Wrong. I am quick to fold my arms or shove my hands in my pockets. There is no way that’s going to happen.

“Why not?” he asks. I just shake my head and stare at my shoes. It would be positively Victorian of me to speak my mind: “It’s impure.” That’s the short answer. It’s prudish even in word choice. The longer essay involves my extreme dislike for go-go boys dating back to that perennial long-weekend era. All eyes on the gyrating thongs. How was I supposed to compete? Besides, I like something left to the imagination. I don’t wish to engage in the post-dollar drop-off interview: Did you see it? Feel it? Was it all him or stuffing? I’ve just started seeing a great guy. I don’t need this kind of play. 

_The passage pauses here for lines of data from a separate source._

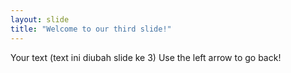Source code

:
 ```yaml
---
layout: slide
title: "Welcome to our third slide!"
---
```

Your text (text ini diubah slide ke 3)
Use the left arrow to go back!
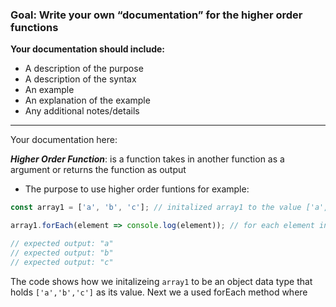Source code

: ### Goal: Write your own “documentation” for the higher order functions
**Your documentation should include:**
- A description of the purpose
- A description of the syntax
- An example
- An explanation of the example
- Any additional notes/details

---
Your documentation here: 

***Higher Order Function***: is a function takes in another function as a argument or returns the function as output

- The purpose to use higher order funtions for example:
```js
const array1 = ['a', 'b', 'c']; // initalized array1 to the value ['a', 'b', 'c']

array1.forEach(element => console.log(element)); // for each element in array1 console.log the element

// expected output: "a"
// expected output: "b"
// expected output: "c"
```
The code shows how we initalizeing `array1` to be an object data type that holds `['a','b','c']` as its value. Next we a used forEach method where 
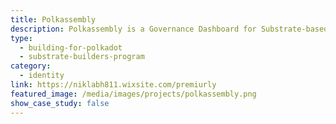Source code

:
 ```yaml
---
title: Polkassembly
description: Polkassembly is a Governance Dashboard for Substrate-based chains. It is used by Polkadot and Kusama governance amongst others.
type:
  - building-for-polkadot
  - substrate-builders-program
category:
  - identity
link: https://niklabh811.wixsite.com/premiurly
featured_image: /media/images/projects/polkassembly.png
show_case_study: false
---
```

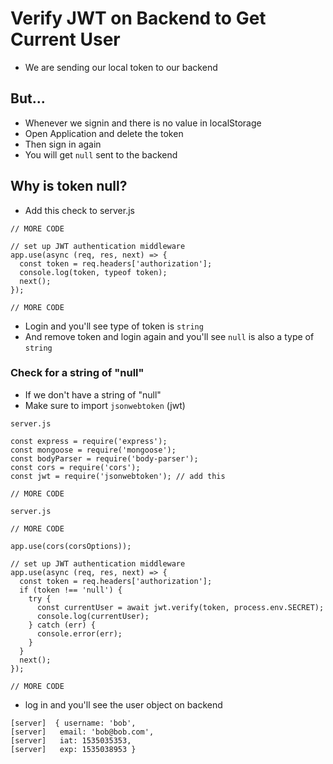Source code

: # Verify JWT on Backend to Get Current User
* We are sending our local token to our backend 

## But...
* Whenever we signin and there is no value in localStorage
* Open Application and delete the token
* Then sign in again
* You will get `null` sent to the backend

## Why is token null?
* Add this check to server.js

```
// MORE CODE

// set up JWT authentication middleware
app.use(async (req, res, next) => {
  const token = req.headers['authorization'];
  console.log(token, typeof token);
  next();
});

// MORE CODE
```

* Login and you'll see type of token is `string`
* And remove token and login again and you'll see `null` is also a type of `string`

### Check for a string of "null"
* If we don't have a string of "null"
* Make sure to import `jsonwebtoken` (jwt)

`server.js`

```
const express = require('express');
const mongoose = require('mongoose');
const bodyParser = require('body-parser');
const cors = require('cors');
const jwt = require('jsonwebtoken'); // add this

// MORE CODE
```

`server.js`

```
// MORE CODE

app.use(cors(corsOptions));

// set up JWT authentication middleware
app.use(async (req, res, next) => {
  const token = req.headers['authorization'];
  if (token !== 'null') {
    try {
      const currentUser = await jwt.verify(token, process.env.SECRET);
      console.log(currentUser);
    } catch (err) {
      console.error(err);
    }
  }
  next();
});

// MORE CODE
```

* log in and you'll see the user object on backend

```
[server]  { username: 'bob',
[server]   email: 'bob@bob.com',
[server]   iat: 1535035353,
[server]   exp: 1535038953 }
```

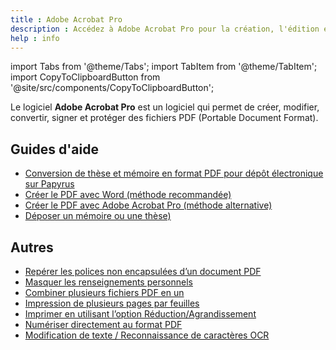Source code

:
 ```yaml
---
title : Adobe Acrobat Pro
description : Accédez à Adobe Acrobat Pro pour la création, l'édition et la publication de documents PDF.
help : info
---
```


import Tabs from '@theme/Tabs';
import TabItem from '@theme/TabItem';
import CopyToClipboardButton from '@site/src/components/CopyToClipboardButton';

Le logiciel **Adobe Acrobat Pro** est un logiciel qui permet de créer, modifier, convertir, signer et protéger des fichiers PDF (Portable Document Format).

## Guides d'aide

- [Conversion de thèse et mémoire en format PDF pour dépôt électronique sur Papyrus](https://bib.umontreal.ca/gerer-diffuser/deposer-these-memoire/formater-pdf)
- [Créer le PDF avec Word (méthode recommandée)](https://bib.umontreal.ca/public/bib/soutien-informatique/E13-Papyrus-pdf-word.pdf)
- [Créer le PDF avec Adobe Acrobat Pro (méthode alternative)](https://bib.umontreal.ca/public/bib/soutien-informatique/E13-Papyrus-pdf-adobe.pdf)
- [Déposer un mémoire ou une thèse)](https://boite-outils.bib.umontreal.ca/recherche/deposer-these-memoire)

## Autres
- [Repérer les polices non encapsulées d’un document PDF](https://bib.umontreal.ca/public/bib/soutien-informatique/E13-polices-non-encapsulees.pdf)
- [Masquer les renseignements personnels](https://bib.umontreal.ca/public/bib/soutien-informatique/E13-masquer-renseignements-personnels.pdf)
- [Combiner plusieurs fichiers PDF en un](https://bib.umontreal.ca/public/bib/soutien-informatique/E13-combiner-fichiers.pdf)
- [Impression de plusieurs pages par feuilles](https://bib.umontreal.ca/public/bib/soutien-informatique/E13-impression-plusieurs-pages.pdf)
- [Imprimer en utilisant l’option Réduction/Agrandissement](https://bib.umontreal.ca/public/bib/soutien-informatique/E13-impression-reduction-agrandissement.pdf)
- [Numériser directement au format PDF](https://bib.umontreal.ca/public/bib/soutien-informatique/E13-numeriser-pdf.pdf)
- [Modification de texte / Reconnaissance de caractères OCR](https://bib.umontreal.ca/public/bib/soutien-informatique/E13-OCR.pdf)
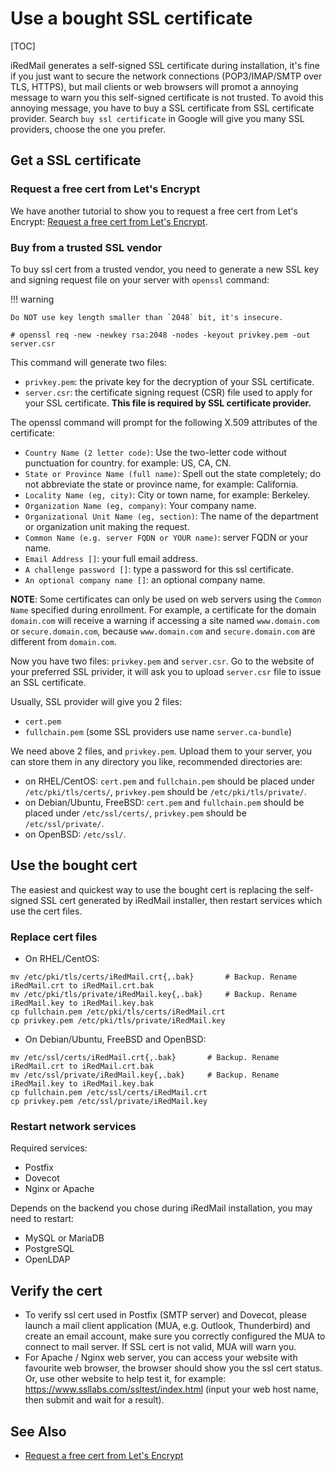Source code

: # Use a bought SSL certificate

[TOC]

iRedMail generates a self-signed SSL certificate during installation, it's
fine if you just want to secure the network connections (POP3/IMAP/SMTP over
TLS, HTTPS), but mail clients or web browsers will promot a annoying message
to warn you this self-signed certificate is not trusted. To avoid this
annoying message, you have to buy a SSL certificate from SSL certificate
provider. Search `buy ssl certificate` in Google will give you many SSL
providers, choose the one you prefer.

## Get a SSL certificate

### Request a free cert from Let's Encrypt

We have another tutorial to show you to request a free cert from Let's Encrypt:
[Request a free cert from Let's Encrypt](./letsencrypt.html).

### Buy from a trusted SSL vendor

To buy ssl cert from a trusted vendor, you need to generate a new SSL
key and signing request file on your server with `openssl` command:

!!! warning

    Do NOT use key length smaller than `2048` bit, it's insecure.

```
# openssl req -new -newkey rsa:2048 -nodes -keyout privkey.pem -out server.csr
```

This command will generate two files:

* `privkey.pem`: the private key for the decryption of your SSL certificate.
* `server.csr`: the certificate signing request (CSR) file used to apply
  for your SSL certificate. __This file is required by SSL certificate
  provider.__

The openssl command will prompt for the following X.509 attributes of the
certificate:

* `Country Name (2 letter code)`: Use the two-letter code without punctuation
  for country. for example: US, CA, CN.
* `State or Province Name (full name)`: Spell out the state completely; do not
  abbreviate the state or province name, for example: California.
* `Locality Name (eg, city)`: City or town name, for example: Berkeley.
* `Organization Name (eg, company)`: Your company name.
* `Organizational Unit Name (eg, section)`: The name of the department or 
  organization unit making the request.
* `Common Name (e.g. server FQDN or YOUR name)`: server FQDN or your name.
* `Email Address []`: your full email address.
* `A challenge password []`: type a password for this ssl certificate.
* `An optional company name []`: an optional company name.

__NOTE__: Some certificates can only be used on web servers using the `Common Name`
specified during enrollment. For example, a certificate for the domain
`domain.com` will receive a warning if accessing a site named `www.domain.com`
or `secure.domain.com`, because `www.domain.com` and `secure.domain.com` are
different from `domain.com`.

Now you have two files: `privkey.pem` and `server.csr`. Go to the website of
your preferred SSL privider, it will ask you to upload `server.csr` file to
issue an SSL certificate.

Usually, SSL provider will give you 2 files:

* `cert.pem`
* `fullchain.pem` (some SSL providers use name `server.ca-bundle`)

We need above 2 files, and `privkey.pem`. Upload them to your server, you can
store them in any directory you like, recommended directories are:

* on RHEL/CentOS: `cert.pem` and `fullchain.pem` should be placed under
  `/etc/pki/tls/certs/`, `privkey.pem` should be `/etc/pki/tls/private/`.
* on Debian/Ubuntu, FreeBSD: `cert.pem` and `fullchain.pem` should be
  placed under `/etc/ssl/certs/`, `privkey.pem` should be `/etc/ssl/private/`.
* on OpenBSD: `/etc/ssl/`.

## Use the bought cert

The easiest and quickest way to use the bought cert is replacing
the self-signed SSL cert generated by iRedMail installer, then
restart services which use the cert files.

### Replace cert files

* On RHEL/CentOS:

```
mv /etc/pki/tls/certs/iRedMail.crt{,.bak}       # Backup. Rename iRedMail.crt to iRedMail.crt.bak
mv /etc/pki/tls/private/iRedMail.key{,.bak}     # Backup. Rename iRedMail.key to iRedMail.key.bak
cp fullchain.pem /etc/pki/tls/certs/iRedMail.crt
cp privkey.pem /etc/pki/tls/private/iRedMail.key
```

* On Debian/Ubuntu, FreeBSD and OpenBSD:

```
mv /etc/ssl/certs/iRedMail.crt{,.bak}       # Backup. Rename iRedMail.crt to iRedMail.crt.bak
mv /etc/ssl/private/iRedMail.key{,.bak}     # Backup. Rename iRedMail.key to iRedMail.key.bak
cp fullchain.pem /etc/ssl/certs/iRedMail.crt
cp privkey.pem /etc/ssl/private/iRedMail.key
```

### Restart network services

Required services:

* Postfix
* Dovecot
* Nginx or Apache

Depends on the backend you chose during iRedMail installation, you may need to
restart:

* MySQL or MariaDB
* PostgreSQL
* OpenLDAP

## Verify the cert

* To verify ssl cert used in Postfix (SMTP server) and Dovecot, please launch a
  mail client application (MUA, e.g. Outlook, Thunderbird) and create an email
  account, make sure you correctly configured the MUA to connect to mail
  server. If SSL cert is not valid, MUA will warn you.
* For Apache / Nginx web server, you can access your website with favourite web
  browser, the browser should show you the ssl cert status. Or, use other
  website to help test it, for example:
  <https://www.ssllabs.com/ssltest/index.html> (input your web host name, then
  submit and wait for a result).

## See Also

* [Request a free cert from Let's Encrypt](./letsencrypt.html)
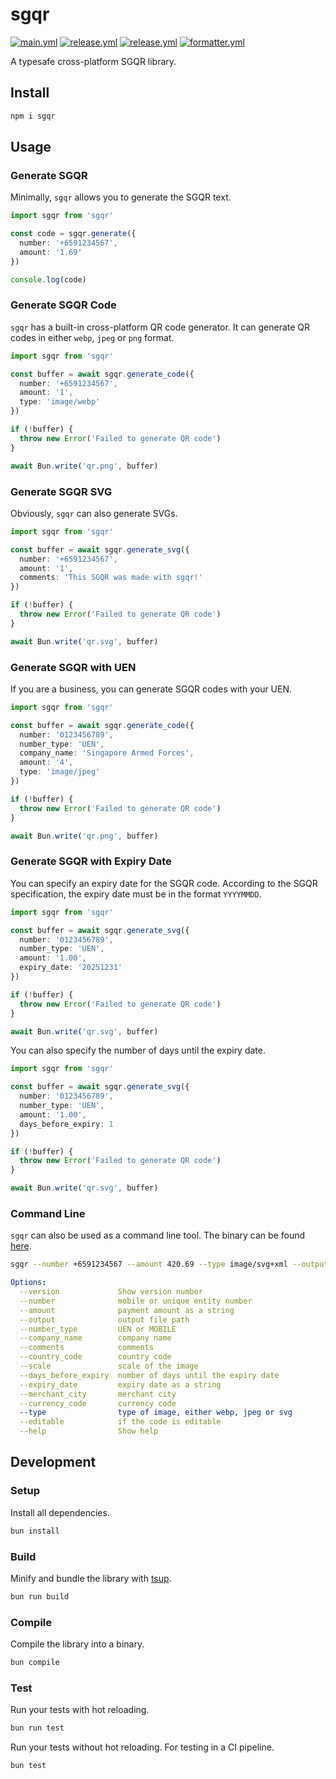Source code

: # sgqr

[![main.yml](https://github.com/winstxnhdw/sgqr/actions/workflows/main.yml/badge.svg)](https://github.com/winstxnhdw/sgqr/actions/workflows/main.yml)
[![release.yml](https://github.com/winstxnhdw/sgqr/actions/workflows/release.yml/badge.svg)](https://github.com/winstxnhdw/sgqr/actions/workflows/release.yml)
[![release.yml](https://github.com/winstxnhdw/sgqr/actions/workflows/publish.yml/badge.svg)](https://github.com/winstxnhdw/sgqr/actions/workflows/publish.yml)
[![formatter.yml](https://github.com/winstxnhdw/sgqr/actions/workflows/formatter.yml/badge.svg)](https://github.com/winstxnhdw/sgqr/actions/workflows/formatter.yml)

A typesafe cross-platform SGQR library.

## Install

```bash
npm i sgqr
```

## Usage

### Generate SGQR

Minimally, `sgqr` allows you to generate the SGQR text.

```ts
import sgqr from 'sgqr'

const code = sgqr.generate({
  number: '+6591234567',
  amount: '1.69'
})

console.log(code)
```

### Generate SGQR Code

`sgqr` has a built-in cross-platform QR code generator. It can generate QR codes in either `webp`, `jpeg` or `png` format.

```ts
import sgqr from 'sgqr'

const buffer = await sgqr.generate_code({
  number: '+6591234567',
  amount: '1',
  type: 'image/webp'
})

if (!buffer) {
  throw new Error('Failed to generate QR code')
}

await Bun.write('qr.png', buffer)
```

### Generate SGQR SVG

Obviously, `sgqr` can also generate SVGs.

```ts
import sgqr from 'sgqr'

const buffer = await sgqr.generate_svg({
  number: '+6591234567',
  amount: '1',
  comments: 'This SGQR was made with sgqr!'
})

if (!buffer) {
  throw new Error('Failed to generate QR code')
}

await Bun.write('qr.svg', buffer)
```

### Generate SGQR with UEN

If you are a business, you can generate SGQR codes with your UEN.

```ts
import sgqr from 'sgqr'

const buffer = await sgqr.generate_code({
  number: '0123456789',
  number_type: 'UEN',
  company_name: 'Singapore Armed Forces',
  amount: '4',
  type: 'image/jpeg'
})

if (!buffer) {
  throw new Error('Failed to generate QR code')
}

await Bun.write('qr.png', buffer)
```

### Generate SGQR with Expiry Date

You can specify an expiry date for the SGQR code. According to the SGQR specification, the expiry date must be in the format `YYYYMMDD`.

```ts
import sgqr from 'sgqr'

const buffer = await sgqr.generate_svg({
  number: '0123456789',
  number_type: 'UEN',
  amount: '1.00',
  expiry_date: '20251231'
})

if (!buffer) {
  throw new Error('Failed to generate QR code')
}

await Bun.write('qr.svg', buffer)
```

You can also specify the number of days until the expiry date.

```ts
import sgqr from 'sgqr'

const buffer = await sgqr.generate_svg({
  number: '0123456789',
  number_type: 'UEN',
  amount: '1.00',
  days_before_expiry: 1
})

if (!buffer) {
  throw new Error('Failed to generate QR code')
}

await Bun.write('qr.svg', buffer)
```

### Command Line

`sgqr` can also be used as a command line tool. The binary can be found [here](https://github.com/winstxnhdw/sgqr/releases/tag/latest).

```bash
sgqr --number +6591234567 --amount 420.69 --type image/svg+xml --output qr.svg
```

```yml
Options:
  --version             Show version number                             [boolean]
  --number              mobile or unique entity number                  [string] [required]
  --amount              payment amount as a string                      [string] [required]
  --output              output file path                                [string] [required]
  --number_type         UEN or MOBILE                                   [string]
  --company_name        company name                                    [string]
  --comments            comments                                        [string]
  --country_code        country code                                    [string]
  --scale               scale of the image                              [number]
  --days_before_expiry  number of days until the expiry date            [number]
  --expiry_date         expiry date as a string                         [string]
  --merchant_city       merchant city                                   [string]
  --currency_code       currency code                                   [string]
  --type                type of image, either webp, jpeg or svg         [choices: "image/webp", "image/jpeg", "image/svg+xml"]
  --editable            if the code is editable                         [boolean]
  --help                Show help                                       [boolean]
```

## Development

### Setup

Install all dependencies.

```bash
bun install
```

### Build

Minify and bundle the library with [tsup](https://github.com/egoist/tsup).

```bash
bun run build
```

### Compile

Compile the library into a binary.

```bash
bun compile
```

### Test

Run your tests with hot reloading.

```bash
bun run test
```

Run your tests without hot reloading. For testing in a CI pipeline.

```bash
bun test
```
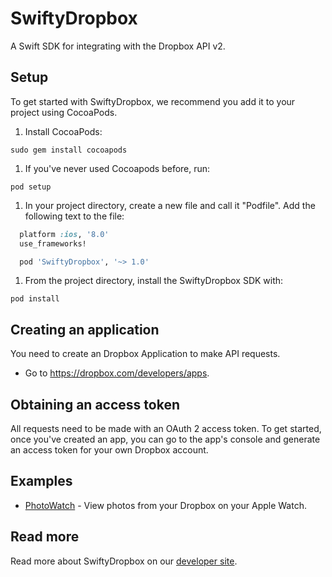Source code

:# SwiftyDropbox

A Swift SDK for integrating with the Dropbox API v2.

## Setup

To get started with SwiftyDropbox, we recommend you add it to your project using CocoaPods.

1. Install CocoaPods:
```
sudo gem install cocoapods
```

1. If you've never used Cocoapods before, run:
```
pod setup
```

1. In your project directory, create a new file and call it "Podfile". Add the following text to the file:

```ruby
  platform :ios, '8.0'
  use_frameworks!

  pod 'SwiftyDropbox', '~> 1.0'
```
1. From the project directory, install the SwiftyDropbox SDK with:
```
pod install
```

## Creating an application

You need to create an Dropbox Application to make API requests.

- Go to https://dropbox.com/developers/apps.

## Obtaining an access token

All requests need to be made with an OAuth 2 access token. To get started, once
you've created an app, you can go to the app's console and generate an access
token for your own Dropbox account.

## Examples

* [PhotoWatch](https://github.com/dropbox/PhotoWatch) - View photos from your Dropbox on your Apple Watch.

## Read more

Read more about SwiftyDropbox on our [developer site](https://www.dropbox.com/developers/documentation/swift).
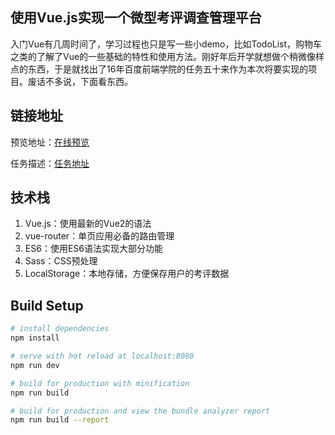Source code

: ## 使用Vue.js实现一个微型考评调查管理平台 ##
  入门Vue有几周时间了，学习过程也只是写一些小demo，比如TodoList，购物车之类的了解了Vue的一些基础的特性和使用方法。刚好年后开学就想做个稍微像样点的东西，于是就找出了16年百度前端学院的任务五十来作为本次将要实现的项目。废话不多说，下面看东西。

## 链接地址 ##
预览地址：[在线预览][2]

任务描述：[任务地址][3]

## 技术栈 ##

 1. Vue.js：使用最新的Vue2的语法
 2. vue-router：单页应用必备的路由管理
 3. ES6：使用ES6语法实现大部分功能
 4. Sass：CSS预处理
 5. LocalStorage：本地存储，方便保存用户的考评数据

## Build Setup

``` bash
# install dependencies
npm install

# serve with hot reload at localhost:8080
npm run dev

# build for production with minification
npm run build

# build for production and view the bundle analyzer report
npm run build --report

```



  [2]: https://nice-ming.github.io/Questionnaire-management/#/
  [3]: http://ife.baidu.com/2016/task/detail?taskId=50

Benny’s husband persists. He doesn’t know twenty-five-year-old me. While others fantasized over sex with the go-gos, I imagined grabbing Tanya Harding’s crowbar and knocking them all off their freakin’ pedestals. Go on, git. I came to this bar looking for love.

I suppose I’ve always been screwed up.

He brings a go-go boy to me. The go-go boy pouts. Surely he’s not used to working this hard for a measly buck. It is Benny or Benny’s husband or one of their newer friends who must feed the briefs. Probably what they wanted all along.   

I spend another hour and a half nursing a bottle of water. I block out thoughts about how environmentally wasteful it is to drink from plastic. For the moment, Mothers Against Drunk Driving provides the louder message. The whiskey must go. As must the next go-go that is ushered my way. Sometimes it sucks to be that eternally polite Canadian.

And twenty-five.

2 comments:

oskyldig said...

I pay them no attention too - so don't worry about being the only one. :)

Aging Gayly said...

I have zero interest in them, but they are an annoyance and a distraction. It's like having a fiddler play awful songs by your table all through dinner. Just go-go away!